# Your assignment
I need the lines below from the one with "- **Version Control**: All" down to the one with "2. **Testing**: Import Postman collection" reproduced exactly, both ends included, and nothing else.

==*==

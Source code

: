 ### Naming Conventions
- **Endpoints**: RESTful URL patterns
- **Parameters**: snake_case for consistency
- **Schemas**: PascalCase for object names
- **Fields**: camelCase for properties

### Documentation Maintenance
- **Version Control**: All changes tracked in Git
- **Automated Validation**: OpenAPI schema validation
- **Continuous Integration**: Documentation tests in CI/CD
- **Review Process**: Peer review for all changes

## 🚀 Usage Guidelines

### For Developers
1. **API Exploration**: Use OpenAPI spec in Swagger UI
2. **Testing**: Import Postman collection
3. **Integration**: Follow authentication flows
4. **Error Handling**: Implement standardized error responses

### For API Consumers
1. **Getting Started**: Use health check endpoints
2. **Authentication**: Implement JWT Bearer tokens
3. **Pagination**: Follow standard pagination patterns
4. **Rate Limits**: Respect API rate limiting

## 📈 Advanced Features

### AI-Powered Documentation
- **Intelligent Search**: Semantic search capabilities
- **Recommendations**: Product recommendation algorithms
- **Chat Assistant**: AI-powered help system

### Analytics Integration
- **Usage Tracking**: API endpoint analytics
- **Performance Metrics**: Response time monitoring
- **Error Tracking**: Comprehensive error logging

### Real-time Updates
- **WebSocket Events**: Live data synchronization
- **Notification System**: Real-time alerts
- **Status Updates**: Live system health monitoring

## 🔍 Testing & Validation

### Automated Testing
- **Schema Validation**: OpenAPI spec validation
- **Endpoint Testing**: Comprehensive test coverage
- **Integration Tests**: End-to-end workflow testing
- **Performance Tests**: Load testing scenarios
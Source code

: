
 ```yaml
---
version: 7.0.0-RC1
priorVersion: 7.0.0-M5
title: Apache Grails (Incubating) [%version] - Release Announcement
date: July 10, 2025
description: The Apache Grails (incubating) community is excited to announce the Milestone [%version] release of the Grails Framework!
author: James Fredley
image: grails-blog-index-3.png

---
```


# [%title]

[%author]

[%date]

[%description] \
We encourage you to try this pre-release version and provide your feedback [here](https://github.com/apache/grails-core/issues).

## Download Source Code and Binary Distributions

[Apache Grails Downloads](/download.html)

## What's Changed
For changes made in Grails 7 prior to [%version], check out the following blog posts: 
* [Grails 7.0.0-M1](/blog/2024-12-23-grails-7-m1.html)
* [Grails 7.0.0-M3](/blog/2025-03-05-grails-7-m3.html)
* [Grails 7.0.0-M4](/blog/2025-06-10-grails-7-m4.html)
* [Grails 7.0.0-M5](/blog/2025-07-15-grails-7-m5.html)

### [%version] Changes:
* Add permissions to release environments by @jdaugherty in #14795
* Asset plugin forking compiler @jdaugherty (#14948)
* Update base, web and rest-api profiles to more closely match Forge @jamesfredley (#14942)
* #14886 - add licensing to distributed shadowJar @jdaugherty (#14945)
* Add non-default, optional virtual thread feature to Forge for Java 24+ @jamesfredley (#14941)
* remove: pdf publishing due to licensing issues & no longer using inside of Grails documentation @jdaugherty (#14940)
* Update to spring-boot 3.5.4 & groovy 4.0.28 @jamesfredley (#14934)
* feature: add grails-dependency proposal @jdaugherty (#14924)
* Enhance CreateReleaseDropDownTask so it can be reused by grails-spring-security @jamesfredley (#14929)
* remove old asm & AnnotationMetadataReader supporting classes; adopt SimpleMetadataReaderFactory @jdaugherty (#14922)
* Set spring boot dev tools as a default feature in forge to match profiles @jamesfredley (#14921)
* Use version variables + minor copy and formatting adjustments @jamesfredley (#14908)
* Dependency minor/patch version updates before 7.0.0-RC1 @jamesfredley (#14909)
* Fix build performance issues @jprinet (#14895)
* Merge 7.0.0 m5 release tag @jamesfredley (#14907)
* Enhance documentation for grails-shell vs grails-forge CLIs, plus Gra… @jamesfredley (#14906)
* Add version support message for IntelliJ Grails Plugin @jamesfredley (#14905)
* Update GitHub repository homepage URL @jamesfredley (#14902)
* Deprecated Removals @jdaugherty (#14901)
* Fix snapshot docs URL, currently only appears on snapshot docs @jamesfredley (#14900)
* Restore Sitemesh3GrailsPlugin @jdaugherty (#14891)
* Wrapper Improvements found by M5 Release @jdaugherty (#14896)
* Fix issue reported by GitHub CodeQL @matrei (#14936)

==*==

# Reply
- **Version Control**: All changes tracked in Git
- **Automated Validation**: OpenAPI schema validation
- **Continuous Integration**: Documentation tests in CI/CD
- **Review Process**: Peer review for all changes

## 🚀 Usage Guidelines

### For Developers
1. **API Exploration**: Use OpenAPI spec in Swagger UI
2. **Testing**: Import Postman collection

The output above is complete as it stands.